昨年も参加した知り合い(元アナリスト)からは「質問のレベルが上がりましたね」との感想をもらった。確かにその通り。この場で、それらの質問をいくつか紹介したい。

(質問)プレースキックの成功率が、去年のシーズンと比較して落ちているとのお話がありましたが、その要因として、ショットクロックの導入(トライを与えられてから、60秒以内に蹴らなくてはいけないという新ルール)にあるのではないですか。

(回答)鋭いご指摘です。統計から断定はできませんが、その要因はあると推測されます。

(質問)プロのアナリストはどのようなソフトを使っているのですか。

(回答)リーグワンチームでは、1チームを除いて全チームがスポーツコードというソフトウェアを使っています。またBIツールとして、タブローを使うアナリストが増えています。

(質問)どうやってプロのアナリストになるのですか。

(回答)以前は、元選手がスタッフとして残ってアナリストになる例が多かったですが、最近では大学ラグビー部で学生アナリストとして経験を詰んだ人材が、リーグワンチームにプロとして入団するケースが増えています。その場合、在学中にインターンとして採用された上で、入団することが多いようです。ちなみに私(柴谷)の場合は、各チームに履歴書、職務経歴書を送り、面談を依頼しました。当時、アナリストがいなかった東芝に採用されました。

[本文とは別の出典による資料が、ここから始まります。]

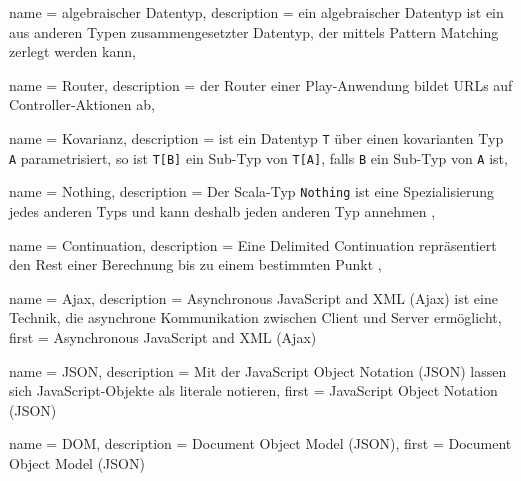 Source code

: 






{
  name        = algebraischer Datentyp,
  description = {ein algebraischer Datentyp ist ein aus anderen Typen zusammengesetzter Datentyp, der mittels Pattern Matching zerlegt werden kann},
}


{
  name        = Router,
  description = {der Router einer Play-Anwendung bildet URLs auf Controller-Aktionen ab},
}


{
  name        = Kovarianz,
  description = {ist ein Datentyp \lstinline|T| über einen kovarianten Typ \lstinline|A| parametrisiert, so ist \lstinline|T[B]| ein Sub-Typ von \lstinline|T[A]|, falls \lstinline|B| ein Sub-Typ von \lstinline|A| ist},
}


{
  name        = Nothing,
  description = {Der Scala-Typ \lstinline|Nothing| ist eine Spezialisierung jedes anderen Typs und kann deshalb jeden anderen Typ annehmen \cite[vgl.][S.~216]{programming_in_scala}},
}


{
  name        = Continuation,
  description = {Eine Delimited Continuation repräsentiert den Rest einer Berechnung bis zu einem bestimmten Punkt \cite[vgl.][S.~1]{continuations}},
}


{
  name        = Ajax,
  description = {Asynchronous JavaScript and XML (Ajax) ist eine Technik, die asynchrone Kommunikation zwischen Client und Server ermöglicht},
  first       = {Asynchronous JavaScript and XML (Ajax)}
}


{
  name        = JSON,
  description = {Mit der JavaScript Object Notation (JSON) lassen sich JavaScript-Objekte als literale notieren},
  first       = {JavaScript Object Notation (JSON)}
}


{
  name        = DOM,
  description = {Document Object Model (JSON)},
  first       = {Document Object Model (JSON)}
} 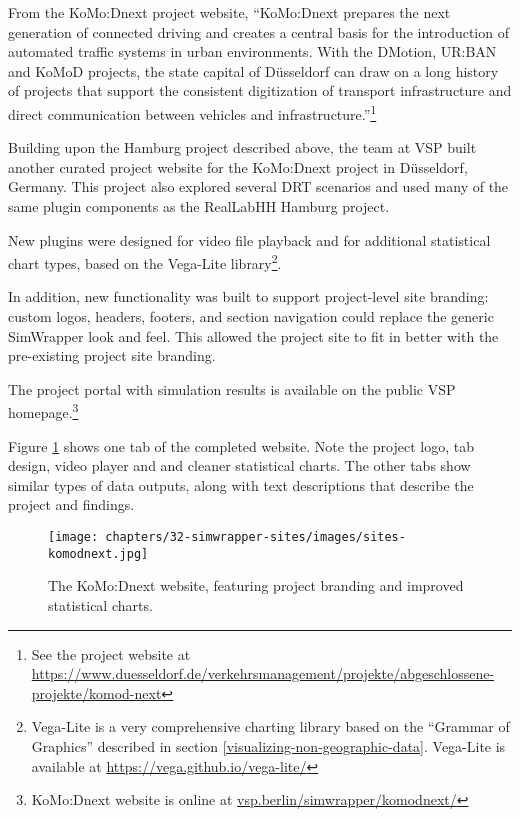 From the KoMo:Dnext project website, ``KoMo:Dnext prepares the next generation of connected driving and creates a central basis for the introduction of automated traffic systems in urban environments. With the DMotion, UR:BAN and KoMoD projects, the state capital of Düsseldorf can draw on a long history of projects that support the consistent digitization of transport infrastructure and direct communication between vehicles and infrastructure.''\footnote{See the project website at \url{https://www.duesseldorf.de/verkehrsmanagement/projekte/abgeschlossene-projekte/komod-next}}

Building upon the Hamburg project described above, the team at VSP built another curated project website for the KoMo:Dnext project in Düsseldorf, Germany. This project also explored several \gls{DRT} scenarios and used many of the same plugin components as the RealLabHH Hamburg project.

New plugins were designed for video file playback and for additional statistical chart types, based on the Vega-Lite library\footnote{Vega-Lite is a very comprehensive charting library based on the ``Grammar of Graphics'' described in section \ref{visualizing-non-geographic-data}. Vega-Lite is available at \url{https://vega.github.io/vega-lite/}}.

In addition, new functionality was built to support project-level site branding: custom logos, headers, footers, and section navigation could replace the generic SimWrapper look and feel. This allowed the project site to fit in better with the pre-existing project site branding.

The project portal with simulation results is available on the public VSP homepage.\footnote{KoMo:Dnext website is online at \href{https://vsp.berlin/simwrapper/komodnext/}{vsp.berlin/simwrapper/komodnext/}}

Figure \ref{fig:sites-komodnext} shows one tab of the completed website. Note the project logo, tab design, video player and and cleaner statistical charts. The other tabs show similar types of data outputs, along with text descriptions that describe the project and findings.

\begin{figure}[ht]
  \centering
  \texttt{[image: chapters/32-simwrapper-sites/images/sites-komodnext.jpg]}
  \caption{The KoMo:Dnext website, featuring project branding and improved statistical charts.}
  \label{fig:sites-komodnext}
\end{figure}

(質問)小中学生向けのラグビースクールでも、こうした分析をしているチームはありますか。

(回答)私(柴谷)の知る限りではないです。ただし、チームの方針に沿って、単純なスタッツを算出し、選手に示すのは有効だと思います。

(質問)イチローさんが、メジャーリーグの名球界入りをした際の報道で、今の選手は分析に関する情報が多過ぎて、感性が鈍ってしまうとの警鐘を鳴らしていましたが、ラグビー界においてはその傾向はありますか?

(回答)私(柴谷)が経験したことでは、試合前に、選手に情報を与え過ぎてしまうことで、パフォーマンスが落ちることがありました。多くのチームでは、対戦相手や戦術に関する情報は、週の最初の段階で選手に与え、練習を重ねるごとに減らしていくという工夫をしています。なお、イチローさんが言及している野球界における分析は、バッティングやピッチングの技術に関する情報だと思われます。ラグビーにおける分析情報は、技術に関するものは非常に少ないです。なので、当面は野球界のような状況になることはないと思われます。

最後の質問は、難しい問題。野球界では、投球時に肘を何度以上あげると、故障の確率が何%上がるというところまで研究が進んでいる。ラグビーでは、そこまでの情報はまだない。ただし、こうしたスキルに関する分析は、私が大学院で研究した分野であり、測定技術の進歩とともに、今後ラグビー界にも確実に広まっていく。どのように付き合っていくべきなのか、各チームが試行錯誤をしていくことになると思う。アナリストカンファレンスでも、いずれこちらの分析を取り上げるのも良いかもしれない。